Petitioner Surat Singh Bhandari (Bhandari), a native and citizen of Nepal,
seeks review of the decision of the Board of Immigration Appeals (BIA)
dismissing his appeal of the denial of applications for asylum, withholding of
removal, and relief under the Convention Against Torture (CAT). Bhandari
alleges that he fears harm from extremist Communist Maoists should he return to
Nepal.
Substantial evidence supports the agency’s adverse credibility
determination. See Mukulumbutu v. Barr, 977 F.3d 924, 925 (9th Cir. 2020)

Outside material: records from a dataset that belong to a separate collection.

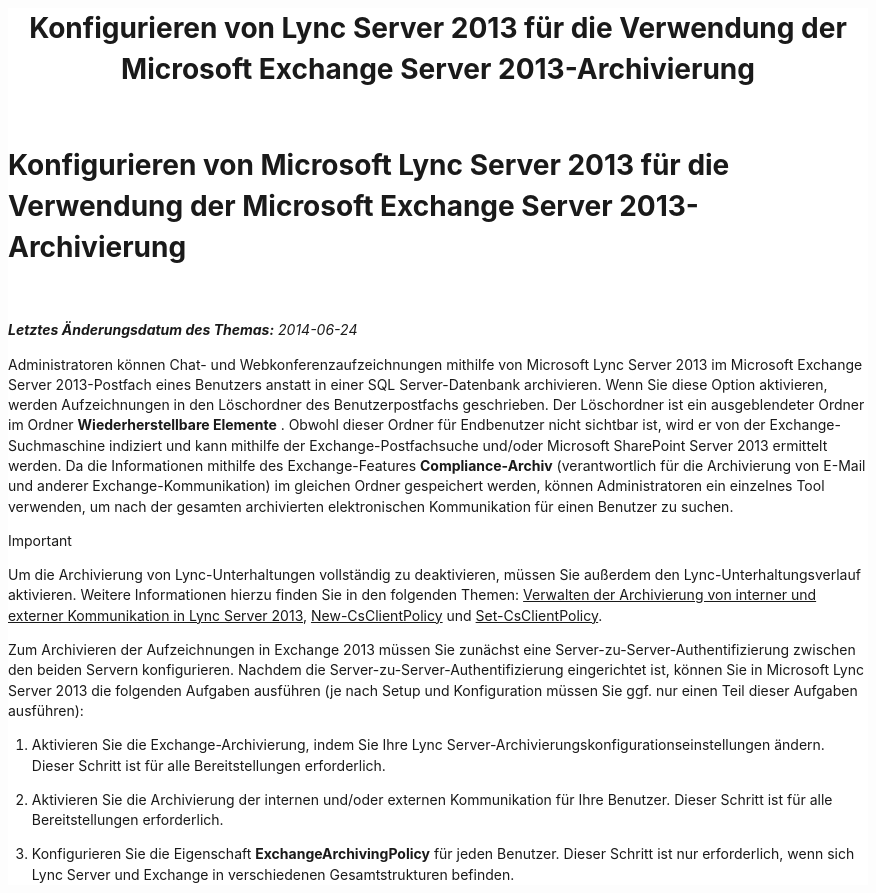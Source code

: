 ﻿---
title: Konfigurieren von Lync Server 2013 für die Verwendung der Microsoft Exchange Server 2013-Archivierung
TOCTitle: Konfigurieren von Lync Server 2013 für die Verwendung der Exchange Server 2013-Archivierung
ms:assetid: 260346d1-edc8-4a0c-8ad2-6c2401c3c377
ms:mtpsurl: https://technet.microsoft.com/de-de/library/JJ679896(v=OCS.15)
ms:contentKeyID: 49890668
ms.date: 05/19/2016
mtps_version: v=OCS.15
ms.translationtype: HT
---

# Konfigurieren von Microsoft Lync Server 2013 für die Verwendung der Microsoft Exchange Server 2013-Archivierung

 

_**Letztes Änderungsdatum des Themas:** 2014-06-24_

Administratoren können Chat- und Webkonferenzaufzeichnungen mithilfe von Microsoft Lync Server 2013 im Microsoft Exchange Server 2013-Postfach eines Benutzers anstatt in einer SQL Server-Datenbank archivieren. Wenn Sie diese Option aktivieren, werden Aufzeichnungen in den Löschordner des Benutzerpostfachs geschrieben. Der Löschordner ist ein ausgeblendeter Ordner im Ordner **Wiederherstellbare Elemente** . Obwohl dieser Ordner für Endbenutzer nicht sichtbar ist, wird er von der Exchange-Suchmaschine indiziert und kann mithilfe der Exchange-Postfachsuche und/oder Microsoft SharePoint Server 2013 ermittelt werden. Da die Informationen mithilfe des Exchange-Features **Compliance-Archiv** (verantwortlich für die Archivierung von E-Mail und anderer Exchange-Kommunikation) im gleichen Ordner gespeichert werden, können Administratoren ein einzelnes Tool verwenden, um nach der gesamten archivierten elektronischen Kommunikation für einen Benutzer zu suchen.


> [!IMPORTANT]
> Um die Archivierung von Lync-Unterhaltungen vollständig zu deaktivieren, müssen Sie außerdem den Lync-Unterhaltungsverlauf aktivieren. Weitere Informationen hierzu finden Sie in den folgenden Themen: <A href="lync-server-2013-managing-the-archiving-of-internal-and-external-communications.md">Verwalten der Archivierung von interner und externer Kommunikation in Lync Server 2013</A>, <A href="new-csclientpolicy.md">New-CsClientPolicy</A> und <A href="set-csclientpolicy.md">Set-CsClientPolicy</A>.



Zum Archivieren der Aufzeichnungen in Exchange 2013 müssen Sie zunächst eine Server-zu-Server-Authentifizierung zwischen den beiden Servern konfigurieren. Nachdem die Server-zu-Server-Authentifizierung eingerichtet ist, können Sie in Microsoft Lync Server 2013 die folgenden Aufgaben ausführen (je nach Setup und Konfiguration müssen Sie ggf. nur einen Teil dieser Aufgaben ausführen):

1.  Aktivieren Sie die Exchange-Archivierung, indem Sie Ihre Lync Server-Archivierungskonfigurationseinstellungen ändern. Dieser Schritt ist für alle Bereitstellungen erforderlich.

2.  Aktivieren Sie die Archivierung der internen und/oder externen Kommunikation für Ihre Benutzer. Dieser Schritt ist für alle Bereitstellungen erforderlich.

3.  Konfigurieren Sie die Eigenschaft **ExchangeArchivingPolicy** für jeden Benutzer. Dieser Schritt ist nur erforderlich, wenn sich Lync Server und Exchange in verschiedenen Gesamtstrukturen befinden.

(reviewing adverse credibility determination for substantial evidence). As the BIA
pointed out, Bhandari’s testimony lacked detail regarding facts not mentioned in
his declaration in support of asylum. See Iman v. Barr, 972 F.3d 1058, 1065 (9th
Cir. 2020) (“The lack of detail in an applicant’s testimony can be a relevant factor
for assessing credibility.”). For example, consistent with his declaration, Bhandari
gave the exact date of a Maoist attack in 2004 and how many people from each
side died, as well as the specific date in 2008 when certain Maoists assaulted him
and the names of those attackers. But Bhandari could not recall when he moved to
Kathmandu, when his father first received threats from Maoists, his father’s
birthday or age, or details about a threatening letter Maoists sent Bhandari.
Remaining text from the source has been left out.